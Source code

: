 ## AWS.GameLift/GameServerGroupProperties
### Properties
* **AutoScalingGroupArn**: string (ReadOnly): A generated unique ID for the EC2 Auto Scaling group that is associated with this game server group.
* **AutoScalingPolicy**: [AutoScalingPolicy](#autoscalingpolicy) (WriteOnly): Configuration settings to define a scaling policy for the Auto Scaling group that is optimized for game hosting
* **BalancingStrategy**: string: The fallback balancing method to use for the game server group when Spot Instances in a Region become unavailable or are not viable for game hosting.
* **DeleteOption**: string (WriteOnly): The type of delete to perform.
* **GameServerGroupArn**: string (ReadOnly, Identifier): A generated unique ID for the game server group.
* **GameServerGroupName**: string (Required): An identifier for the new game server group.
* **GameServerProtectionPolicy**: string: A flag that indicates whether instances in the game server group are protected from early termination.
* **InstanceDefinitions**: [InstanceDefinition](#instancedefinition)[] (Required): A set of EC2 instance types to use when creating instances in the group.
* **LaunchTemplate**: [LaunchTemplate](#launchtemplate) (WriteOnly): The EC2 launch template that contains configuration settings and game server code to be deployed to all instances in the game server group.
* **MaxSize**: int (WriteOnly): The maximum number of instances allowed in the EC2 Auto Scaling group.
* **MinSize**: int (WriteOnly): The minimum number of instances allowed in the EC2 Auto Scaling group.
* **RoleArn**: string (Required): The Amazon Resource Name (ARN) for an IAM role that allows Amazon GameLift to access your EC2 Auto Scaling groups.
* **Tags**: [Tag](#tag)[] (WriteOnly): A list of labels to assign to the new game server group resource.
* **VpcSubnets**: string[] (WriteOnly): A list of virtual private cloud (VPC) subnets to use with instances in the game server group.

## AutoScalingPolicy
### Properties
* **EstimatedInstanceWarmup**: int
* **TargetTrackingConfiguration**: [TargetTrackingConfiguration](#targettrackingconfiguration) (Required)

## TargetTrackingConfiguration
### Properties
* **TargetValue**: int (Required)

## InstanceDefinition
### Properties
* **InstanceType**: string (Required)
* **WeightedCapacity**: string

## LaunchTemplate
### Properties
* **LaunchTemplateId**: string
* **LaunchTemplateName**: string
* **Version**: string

Prompt: Could you write out the material above exactly as it appears?

Answer to the problem:
Source code

: ## AWS.GameLift/GameServerGroupProperties
### Properties
* **AutoScalingGroupArn**: string (ReadOnly): A generated unique ID for the EC2 Auto Scaling group that is associated with this game server group.
* **AutoScalingPolicy**: [AutoScalingPolicy](#autoscalingpolicy) (WriteOnly): Configuration settings to define a scaling policy for the Auto Scaling group that is optimized for game hosting
* **BalancingStrategy**: string: The fallback balancing method to use for the game server group when Spot Instances in a Region become unavailable or are not viable for game hosting.
* **DeleteOption**: string (WriteOnly): The type of delete to perform.
* **GameServerGroupArn**: string (ReadOnly, Identifier): A generated unique ID for the game server group.
* **GameServerGroupName**: string (Required): An identifier for the new game server group.
* **GameServerProtectionPolicy**: string: A flag that indicates whether instances in the game server group are protected from early termination.
* **InstanceDefinitions**: [InstanceDefinition](#instancedefinition)[] (Required): A set of EC2 instance types to use when creating instances in the group.
* **LaunchTemplate**: [LaunchTemplate](#launchtemplate) (WriteOnly): The EC2 launch template that contains configuration settings and game server code to be deployed to all instances in the game server group.
* **MaxSize**: int (WriteOnly): The maximum number of instances allowed in the EC2 Auto Scaling group.
* **MinSize**: int (WriteOnly): The minimum number of instances allowed in the EC2 Auto Scaling group.
* **RoleArn**: string (Required): The Amazon Resource Name (ARN) for an IAM role that allows Amazon GameLift to access your EC2 Auto Scaling groups.
* **Tags**: [Tag](#tag)[] (WriteOnly): A list of labels to assign to the new game server group resource.
* **VpcSubnets**: string[] (WriteOnly): A list of virtual private cloud (VPC) subnets to use with instances in the game server group.

## AutoScalingPolicy
### Properties
* **EstimatedInstanceWarmup**: int
* **TargetTrackingConfiguration**: [TargetTrackingConfiguration](#targettrackingconfiguration) (Required)

## TargetTrackingConfiguration
### Properties
* **TargetValue**: int (Required)

## InstanceDefinition
### Properties
* **InstanceType**: string (Required)
* **WeightedCapacity**: string

## LaunchTemplate
### Properties
* **LaunchTemplateId**: string
* **LaunchTemplateName**: string
* **Version**: string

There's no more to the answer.